=== Section Start ===
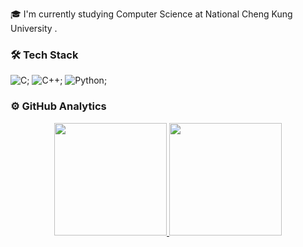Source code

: 🎓 I'm currently studying Computer Science at National Cheng Kung University .

### 🛠 Tech Stack
![C](https://img.shields.io/badge/-C-05122A?style=flat&logo=C&logoColor=A8B9CC);
![C++](https://img.shields.io/badge/-C++-05122A?style=flat&logo=C%2B%2B&logoColor=00599C);
![Python](https://img.shields.io/badge/-Python-05122A?style=flat&logo=python);

### ⚙️ GitHub Analytics
<p align="center">
    <a href="https://github.com/Jiang0307">
    <img height="180em" src="https://github-readme-stats-eight-theta.vercel.app/api?username=Jiang0307&show_icons=true&theme=dark&include_all_commits=true&count_private=true"/>
    <img height="180em" src="https://github-readme-stats-eight-theta.vercel.app/api/top-langs/?username=Jiang0307&layout=compact&theme=dark"/>
    </a>
</p>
=== Section End ===
Copy each line of the material where "username" is found.

    <img height="180em" src="https://github-readme-stats-eight-theta.vercel.app/api?username=Jiang0307&show_icons=true&theme=dark&include_all_commits=true&count_private=true"/>
    <img height="180em" src="https://github-readme-stats-eight-theta.vercel.app/api/top-langs/?username=Jiang0307&layout=compact&theme=dark"/>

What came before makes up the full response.